Die Raumakustik im Forum, der Hauptbühne der HfMT, war bereits seit Jahrzehnten Gegenstand der Kritik gewesen. Verschiedene Bühnenformate im Repertoire eines Multisparten-Theaters bedürfen ganz unterschiedlicher raumakustischer Qualitäten. An die Qualität der Raumakustik in der nach Elbphilharmonie, Oper und Laeiszhalle wichtigsten Konzertspielstätte Hamburgs werden zunehmend hohe Maßstäbe angelegt. Zudem war auch die Ausstattung des Raumes mit zwei über der Bühne geflogenen Lautsprechersystemen nicht mehr ganz zeitgemäß, denn immerhin ist das Thema “Immersive Beschallung” bzw. “Spatial Audio” in aller Munde.

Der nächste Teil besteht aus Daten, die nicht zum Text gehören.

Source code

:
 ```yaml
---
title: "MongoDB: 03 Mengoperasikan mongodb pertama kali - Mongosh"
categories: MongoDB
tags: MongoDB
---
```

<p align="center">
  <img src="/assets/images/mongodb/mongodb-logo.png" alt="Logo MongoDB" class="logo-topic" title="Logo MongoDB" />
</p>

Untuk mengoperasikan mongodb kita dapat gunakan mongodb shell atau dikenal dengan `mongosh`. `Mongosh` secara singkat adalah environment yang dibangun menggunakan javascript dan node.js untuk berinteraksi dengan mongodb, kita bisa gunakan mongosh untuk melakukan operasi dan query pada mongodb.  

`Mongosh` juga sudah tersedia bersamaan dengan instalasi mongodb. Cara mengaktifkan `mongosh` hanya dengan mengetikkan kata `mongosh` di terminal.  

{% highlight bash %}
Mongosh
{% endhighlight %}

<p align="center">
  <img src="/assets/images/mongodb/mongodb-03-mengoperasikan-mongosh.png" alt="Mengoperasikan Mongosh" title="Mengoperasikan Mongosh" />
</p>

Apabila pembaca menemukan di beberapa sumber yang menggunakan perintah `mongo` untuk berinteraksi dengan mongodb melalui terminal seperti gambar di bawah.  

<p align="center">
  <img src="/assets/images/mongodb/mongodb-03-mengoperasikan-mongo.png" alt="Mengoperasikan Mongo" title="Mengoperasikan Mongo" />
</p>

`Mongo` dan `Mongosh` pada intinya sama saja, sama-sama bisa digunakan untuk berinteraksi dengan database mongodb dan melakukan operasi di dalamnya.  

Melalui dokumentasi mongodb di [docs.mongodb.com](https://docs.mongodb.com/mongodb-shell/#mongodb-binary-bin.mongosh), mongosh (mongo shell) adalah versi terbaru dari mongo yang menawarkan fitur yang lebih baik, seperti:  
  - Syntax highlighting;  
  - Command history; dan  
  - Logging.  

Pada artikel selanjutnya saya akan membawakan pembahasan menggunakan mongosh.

Mit der Förderung als „Innovative Hochschule” wurde nun eine Verbesserung der Raumakustik auf elektroakustischem Wege ein erreichbares Ziel. Tatsächlich ist diese Installation das umfangreichste Teilprojekt eines Paketes von insgesamt 15 Bestandteilen des Projektes “Stage 2.0”, das über einen Zeitraum von fünf Jahren läuft. Dazu gehört auch, um nur ein weiteres Projekt zu nennen, das Innovationslabor, das neue interaktive Bühnenformate entwickeln soll, etwa mit Sensorsystemen mit denen sich Video und Soundeffekte steuern lassen bis hin zu den neuen hybriden Musikinstrumenten.
Der Wunsch nach einer flexiblen Beeinflussung der Raumakustik ist eigentlich schon alt, so Prof. Dr. Georg Hajdu, Professor für multimediale Komposition an der Hochschule für Musik und Theater Hamburg. Schon von Beginn an war der Einsatz eines elektronischen Raumakustik-Systems vorgesehen. In den achtziger Jahren soll dem Vernehmen nach ein Philips-System im Gespräch gewesen sein, das angedachte Projekt war aber dann wohl mangels passendem Budget nicht realisiert worden. Zwischenzeitlich wurde ein akustisch/mechanisches System eingebaut – variable Raumakustik also – das aber die Probleme des Raums nicht beseitigen konnte.

Generell leidet die Bespielung des Raums in akustischer Hinsicht darunter, dass man hier ein Mehr-Sparten-Profil hat – es gibt Nutzungen in den Bereichen Sprechtheater, Vorträge, Oper, Orchester, Kammermusik, Jazz, Neue Musik, elektronische Musik, Multimedia-Konzerte und weitere. Der Saal kann also gar keine optimale Akustik für all diese unterschiedlichen Anforderungen aufweisen, so dass bisher eigentlich immer eine Kompromiss-Situation bestand.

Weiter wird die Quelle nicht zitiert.